• [Work instructions]:
Of the lines below, copy those that hold the word "begin".

• [Data for the task]:

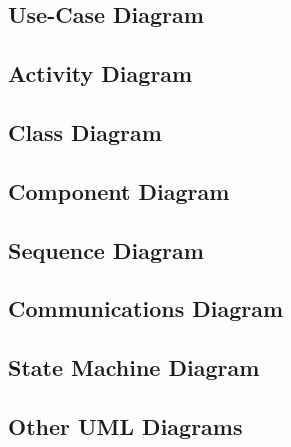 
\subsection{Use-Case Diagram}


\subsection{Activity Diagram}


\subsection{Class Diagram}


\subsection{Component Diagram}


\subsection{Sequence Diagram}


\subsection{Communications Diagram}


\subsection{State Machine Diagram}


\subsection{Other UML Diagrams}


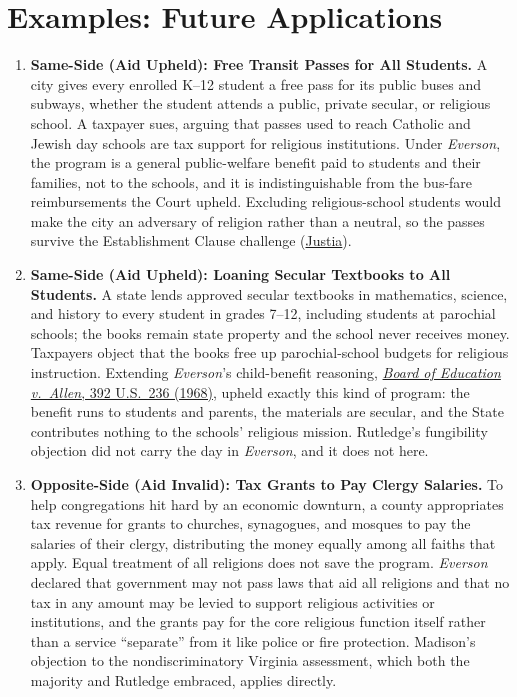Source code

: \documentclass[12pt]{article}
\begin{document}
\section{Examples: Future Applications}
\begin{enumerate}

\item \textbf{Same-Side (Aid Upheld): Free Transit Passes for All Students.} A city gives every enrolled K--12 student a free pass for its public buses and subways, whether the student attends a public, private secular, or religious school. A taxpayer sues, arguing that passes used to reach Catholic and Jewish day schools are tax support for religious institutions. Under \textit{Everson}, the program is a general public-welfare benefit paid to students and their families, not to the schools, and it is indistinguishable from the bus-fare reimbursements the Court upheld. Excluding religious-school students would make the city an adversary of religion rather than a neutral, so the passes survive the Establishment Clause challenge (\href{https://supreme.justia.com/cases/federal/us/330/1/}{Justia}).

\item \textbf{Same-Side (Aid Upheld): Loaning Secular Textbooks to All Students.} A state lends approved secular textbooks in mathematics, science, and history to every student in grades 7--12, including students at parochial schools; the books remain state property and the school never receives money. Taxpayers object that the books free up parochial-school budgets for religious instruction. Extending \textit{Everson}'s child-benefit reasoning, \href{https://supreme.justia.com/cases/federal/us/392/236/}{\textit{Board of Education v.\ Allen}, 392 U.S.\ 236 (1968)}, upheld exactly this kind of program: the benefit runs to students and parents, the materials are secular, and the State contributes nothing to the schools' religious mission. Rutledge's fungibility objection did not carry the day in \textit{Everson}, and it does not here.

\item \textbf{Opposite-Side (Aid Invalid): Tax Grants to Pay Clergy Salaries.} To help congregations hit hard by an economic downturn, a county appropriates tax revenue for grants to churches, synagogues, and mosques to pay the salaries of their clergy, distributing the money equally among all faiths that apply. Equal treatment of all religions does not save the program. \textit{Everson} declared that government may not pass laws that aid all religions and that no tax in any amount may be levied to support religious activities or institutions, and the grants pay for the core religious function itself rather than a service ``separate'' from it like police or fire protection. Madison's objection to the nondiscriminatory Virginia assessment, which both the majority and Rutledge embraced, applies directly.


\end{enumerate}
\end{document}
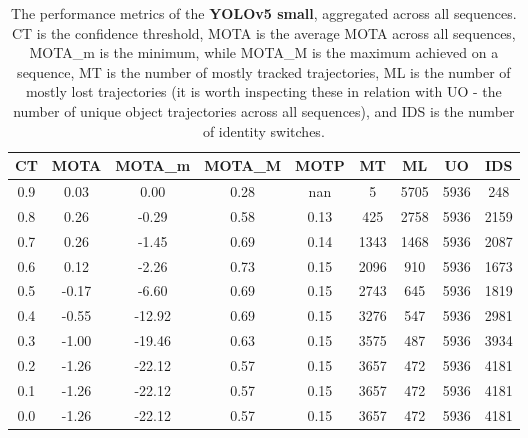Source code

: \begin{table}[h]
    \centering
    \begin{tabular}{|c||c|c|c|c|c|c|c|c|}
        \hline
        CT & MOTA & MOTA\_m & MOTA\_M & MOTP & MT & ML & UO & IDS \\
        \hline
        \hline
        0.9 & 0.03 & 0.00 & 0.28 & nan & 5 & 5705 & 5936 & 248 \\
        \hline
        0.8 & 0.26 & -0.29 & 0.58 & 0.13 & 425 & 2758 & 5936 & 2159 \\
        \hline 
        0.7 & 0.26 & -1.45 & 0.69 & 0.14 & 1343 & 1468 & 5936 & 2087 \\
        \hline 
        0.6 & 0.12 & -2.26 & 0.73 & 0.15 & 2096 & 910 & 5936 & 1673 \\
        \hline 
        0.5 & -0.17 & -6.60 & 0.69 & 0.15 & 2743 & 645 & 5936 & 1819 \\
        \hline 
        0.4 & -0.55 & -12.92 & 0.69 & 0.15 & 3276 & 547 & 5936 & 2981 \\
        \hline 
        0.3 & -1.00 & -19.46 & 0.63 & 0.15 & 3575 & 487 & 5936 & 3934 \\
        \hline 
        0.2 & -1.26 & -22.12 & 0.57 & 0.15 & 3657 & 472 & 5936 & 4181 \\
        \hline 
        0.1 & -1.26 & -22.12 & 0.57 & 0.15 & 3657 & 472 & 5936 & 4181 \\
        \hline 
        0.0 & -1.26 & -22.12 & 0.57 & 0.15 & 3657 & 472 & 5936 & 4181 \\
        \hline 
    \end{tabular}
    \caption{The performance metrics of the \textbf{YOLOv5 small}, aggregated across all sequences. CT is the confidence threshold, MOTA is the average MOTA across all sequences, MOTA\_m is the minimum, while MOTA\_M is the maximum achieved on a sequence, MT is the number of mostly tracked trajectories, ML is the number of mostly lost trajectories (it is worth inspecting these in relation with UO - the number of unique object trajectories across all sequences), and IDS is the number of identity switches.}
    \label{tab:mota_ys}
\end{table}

• [Result for this task]:
\begin{document}
\begin{enumerate}
: \begin{table}[h]
    \begin{tabular}{|c||c|c|c|c|c|c|c|c|}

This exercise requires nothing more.